• [The task] Would you please copy each line of the data in which the string "that" occurs?

• [Stored items]
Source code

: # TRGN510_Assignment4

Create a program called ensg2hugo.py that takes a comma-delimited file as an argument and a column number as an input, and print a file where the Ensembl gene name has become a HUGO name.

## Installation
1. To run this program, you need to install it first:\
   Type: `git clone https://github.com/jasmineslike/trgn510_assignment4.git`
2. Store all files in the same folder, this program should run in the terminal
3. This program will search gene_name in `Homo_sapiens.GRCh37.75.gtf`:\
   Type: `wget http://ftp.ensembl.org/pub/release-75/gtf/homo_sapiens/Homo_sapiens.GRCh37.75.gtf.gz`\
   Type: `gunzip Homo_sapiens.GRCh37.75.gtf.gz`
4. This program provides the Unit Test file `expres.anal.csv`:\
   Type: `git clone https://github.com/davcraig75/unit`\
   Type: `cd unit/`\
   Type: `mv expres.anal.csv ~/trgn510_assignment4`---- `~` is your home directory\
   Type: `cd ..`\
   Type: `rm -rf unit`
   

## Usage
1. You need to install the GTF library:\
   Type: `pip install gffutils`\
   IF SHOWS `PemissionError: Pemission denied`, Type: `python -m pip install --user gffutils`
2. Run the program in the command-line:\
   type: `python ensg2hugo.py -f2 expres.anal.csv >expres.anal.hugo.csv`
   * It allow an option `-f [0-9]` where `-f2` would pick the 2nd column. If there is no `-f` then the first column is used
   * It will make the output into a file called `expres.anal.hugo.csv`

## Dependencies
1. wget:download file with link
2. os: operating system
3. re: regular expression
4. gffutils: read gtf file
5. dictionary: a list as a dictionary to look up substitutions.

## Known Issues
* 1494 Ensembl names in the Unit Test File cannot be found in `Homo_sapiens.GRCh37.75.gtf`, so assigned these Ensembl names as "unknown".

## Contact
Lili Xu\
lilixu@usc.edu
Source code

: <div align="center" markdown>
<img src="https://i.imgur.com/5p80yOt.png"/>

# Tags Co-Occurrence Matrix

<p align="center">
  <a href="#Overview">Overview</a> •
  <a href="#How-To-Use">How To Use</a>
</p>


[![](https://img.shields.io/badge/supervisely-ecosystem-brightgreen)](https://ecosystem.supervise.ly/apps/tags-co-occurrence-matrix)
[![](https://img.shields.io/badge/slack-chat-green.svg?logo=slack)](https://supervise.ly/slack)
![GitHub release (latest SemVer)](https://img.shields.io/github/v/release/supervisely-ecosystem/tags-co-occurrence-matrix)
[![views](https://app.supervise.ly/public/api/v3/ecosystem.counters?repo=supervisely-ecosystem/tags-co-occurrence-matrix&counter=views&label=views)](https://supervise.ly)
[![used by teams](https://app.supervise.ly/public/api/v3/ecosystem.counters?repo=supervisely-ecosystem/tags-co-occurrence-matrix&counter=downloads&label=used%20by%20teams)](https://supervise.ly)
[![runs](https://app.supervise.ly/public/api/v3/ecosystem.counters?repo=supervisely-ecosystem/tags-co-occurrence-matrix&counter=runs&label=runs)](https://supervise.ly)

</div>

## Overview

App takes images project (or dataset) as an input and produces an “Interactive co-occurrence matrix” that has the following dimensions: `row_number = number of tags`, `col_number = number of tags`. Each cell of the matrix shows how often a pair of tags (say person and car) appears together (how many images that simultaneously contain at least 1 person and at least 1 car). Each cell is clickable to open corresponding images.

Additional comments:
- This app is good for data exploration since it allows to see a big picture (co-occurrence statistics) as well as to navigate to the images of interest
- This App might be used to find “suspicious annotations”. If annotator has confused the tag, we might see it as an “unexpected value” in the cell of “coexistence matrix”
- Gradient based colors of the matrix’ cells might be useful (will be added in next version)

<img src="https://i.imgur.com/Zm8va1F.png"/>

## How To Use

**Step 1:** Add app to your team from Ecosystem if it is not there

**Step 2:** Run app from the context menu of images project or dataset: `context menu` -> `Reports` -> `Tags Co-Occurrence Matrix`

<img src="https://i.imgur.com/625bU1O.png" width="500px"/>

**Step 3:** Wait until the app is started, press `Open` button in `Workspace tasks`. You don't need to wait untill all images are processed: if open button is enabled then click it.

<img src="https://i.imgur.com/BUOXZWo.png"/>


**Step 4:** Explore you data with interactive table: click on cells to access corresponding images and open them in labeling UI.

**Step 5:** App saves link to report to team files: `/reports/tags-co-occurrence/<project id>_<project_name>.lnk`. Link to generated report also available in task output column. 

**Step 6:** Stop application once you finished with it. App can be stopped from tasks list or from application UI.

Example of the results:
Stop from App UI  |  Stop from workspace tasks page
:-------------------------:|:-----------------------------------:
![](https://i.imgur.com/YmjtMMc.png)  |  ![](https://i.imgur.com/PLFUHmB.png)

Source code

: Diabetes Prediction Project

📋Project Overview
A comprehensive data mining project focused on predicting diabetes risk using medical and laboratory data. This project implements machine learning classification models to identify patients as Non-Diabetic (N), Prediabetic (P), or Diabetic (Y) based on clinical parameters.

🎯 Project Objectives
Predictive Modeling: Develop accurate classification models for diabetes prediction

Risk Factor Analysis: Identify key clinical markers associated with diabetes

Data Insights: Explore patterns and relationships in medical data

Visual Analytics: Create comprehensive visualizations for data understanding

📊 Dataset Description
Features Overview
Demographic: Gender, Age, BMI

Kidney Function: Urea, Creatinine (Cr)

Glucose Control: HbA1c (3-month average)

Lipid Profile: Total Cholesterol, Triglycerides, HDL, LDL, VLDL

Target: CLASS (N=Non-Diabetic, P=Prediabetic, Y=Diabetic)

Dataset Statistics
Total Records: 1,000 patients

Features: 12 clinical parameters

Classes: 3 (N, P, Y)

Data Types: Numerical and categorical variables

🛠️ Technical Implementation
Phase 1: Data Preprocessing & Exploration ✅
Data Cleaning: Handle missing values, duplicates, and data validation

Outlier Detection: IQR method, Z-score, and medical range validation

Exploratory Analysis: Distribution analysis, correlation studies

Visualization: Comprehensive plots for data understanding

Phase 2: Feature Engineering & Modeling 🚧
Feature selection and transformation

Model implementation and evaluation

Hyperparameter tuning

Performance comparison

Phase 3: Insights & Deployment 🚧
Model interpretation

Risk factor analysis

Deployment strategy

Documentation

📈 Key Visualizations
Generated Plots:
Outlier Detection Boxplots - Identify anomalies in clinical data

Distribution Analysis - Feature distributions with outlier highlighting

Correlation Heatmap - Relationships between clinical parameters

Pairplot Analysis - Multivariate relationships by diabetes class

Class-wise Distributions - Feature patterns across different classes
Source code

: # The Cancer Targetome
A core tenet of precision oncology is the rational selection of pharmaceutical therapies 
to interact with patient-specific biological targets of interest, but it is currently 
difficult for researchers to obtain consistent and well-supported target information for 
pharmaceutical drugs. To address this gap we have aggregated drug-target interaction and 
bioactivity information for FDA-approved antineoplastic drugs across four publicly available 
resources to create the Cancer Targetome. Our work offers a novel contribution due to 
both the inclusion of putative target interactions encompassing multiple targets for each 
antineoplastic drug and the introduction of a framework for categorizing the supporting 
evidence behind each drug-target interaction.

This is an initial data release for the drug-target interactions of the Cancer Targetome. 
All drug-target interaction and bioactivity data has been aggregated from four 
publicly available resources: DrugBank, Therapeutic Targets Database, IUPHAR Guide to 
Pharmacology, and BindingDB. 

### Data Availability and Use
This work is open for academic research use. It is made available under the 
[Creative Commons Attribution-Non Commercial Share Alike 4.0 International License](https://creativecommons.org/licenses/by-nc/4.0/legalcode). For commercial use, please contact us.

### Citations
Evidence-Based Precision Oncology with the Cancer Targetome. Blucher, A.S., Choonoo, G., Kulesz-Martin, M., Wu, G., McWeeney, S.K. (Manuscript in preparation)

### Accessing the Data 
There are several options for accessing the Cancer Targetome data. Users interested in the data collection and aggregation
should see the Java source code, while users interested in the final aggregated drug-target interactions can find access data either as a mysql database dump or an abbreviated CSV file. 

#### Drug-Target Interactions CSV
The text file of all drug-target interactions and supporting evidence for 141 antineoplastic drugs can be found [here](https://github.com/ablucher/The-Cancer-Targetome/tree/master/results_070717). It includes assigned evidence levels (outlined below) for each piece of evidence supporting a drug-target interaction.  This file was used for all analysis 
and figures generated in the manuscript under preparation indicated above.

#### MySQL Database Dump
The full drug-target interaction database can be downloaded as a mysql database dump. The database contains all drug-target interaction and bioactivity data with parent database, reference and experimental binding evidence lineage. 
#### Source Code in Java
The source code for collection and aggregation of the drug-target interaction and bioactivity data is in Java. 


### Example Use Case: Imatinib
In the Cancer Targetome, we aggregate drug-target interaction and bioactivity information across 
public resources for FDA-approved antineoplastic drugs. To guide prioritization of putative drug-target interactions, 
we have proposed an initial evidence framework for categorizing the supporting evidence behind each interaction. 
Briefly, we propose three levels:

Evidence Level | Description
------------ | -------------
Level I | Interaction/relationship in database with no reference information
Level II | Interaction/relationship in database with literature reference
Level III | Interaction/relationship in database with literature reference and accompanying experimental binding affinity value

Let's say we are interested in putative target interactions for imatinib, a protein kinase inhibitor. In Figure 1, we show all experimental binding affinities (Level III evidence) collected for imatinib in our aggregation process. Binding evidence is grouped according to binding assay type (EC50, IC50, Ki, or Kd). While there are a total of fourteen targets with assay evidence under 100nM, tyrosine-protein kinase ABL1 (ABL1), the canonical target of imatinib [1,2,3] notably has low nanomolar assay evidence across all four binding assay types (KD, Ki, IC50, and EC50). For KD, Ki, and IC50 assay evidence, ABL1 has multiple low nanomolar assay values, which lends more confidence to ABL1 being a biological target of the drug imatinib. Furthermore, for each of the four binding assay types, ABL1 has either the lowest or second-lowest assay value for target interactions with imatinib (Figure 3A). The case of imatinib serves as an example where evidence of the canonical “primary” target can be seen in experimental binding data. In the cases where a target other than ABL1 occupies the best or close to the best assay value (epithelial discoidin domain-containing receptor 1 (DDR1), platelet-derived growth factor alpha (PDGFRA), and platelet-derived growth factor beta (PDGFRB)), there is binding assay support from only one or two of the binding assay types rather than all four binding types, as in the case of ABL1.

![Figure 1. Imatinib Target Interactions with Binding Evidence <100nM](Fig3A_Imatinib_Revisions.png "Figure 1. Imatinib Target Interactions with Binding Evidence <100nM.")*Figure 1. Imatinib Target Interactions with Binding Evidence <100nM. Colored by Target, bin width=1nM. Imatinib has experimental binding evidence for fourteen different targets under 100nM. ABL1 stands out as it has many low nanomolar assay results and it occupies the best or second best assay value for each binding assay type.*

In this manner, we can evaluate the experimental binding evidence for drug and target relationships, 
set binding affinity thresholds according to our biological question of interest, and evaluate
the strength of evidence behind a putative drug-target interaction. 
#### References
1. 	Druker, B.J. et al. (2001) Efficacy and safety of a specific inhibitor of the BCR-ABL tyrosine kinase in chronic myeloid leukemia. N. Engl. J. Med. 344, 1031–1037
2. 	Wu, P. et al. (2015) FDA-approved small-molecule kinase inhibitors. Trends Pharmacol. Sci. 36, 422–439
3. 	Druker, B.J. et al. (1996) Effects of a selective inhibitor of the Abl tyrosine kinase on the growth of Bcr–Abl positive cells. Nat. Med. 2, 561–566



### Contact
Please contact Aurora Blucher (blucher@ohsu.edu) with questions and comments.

• [Final answer]
Create a program called ensg2hugo.py that takes a comma-delimited file as an argument and a column number as an input, and print a file where the Ensembl gene name has become a HUGO name.
App takes images project (or dataset) as an input and produces an “Interactive co-occurrence matrix” that has the following dimensions: `row_number = number of tags`, `col_number = number of tags`. Each cell of the matrix shows how often a pair of tags (say person and car) appears together (how many images that simultaneously contain at least 1 person and at least 1 car). Each cell is clickable to open corresponding images.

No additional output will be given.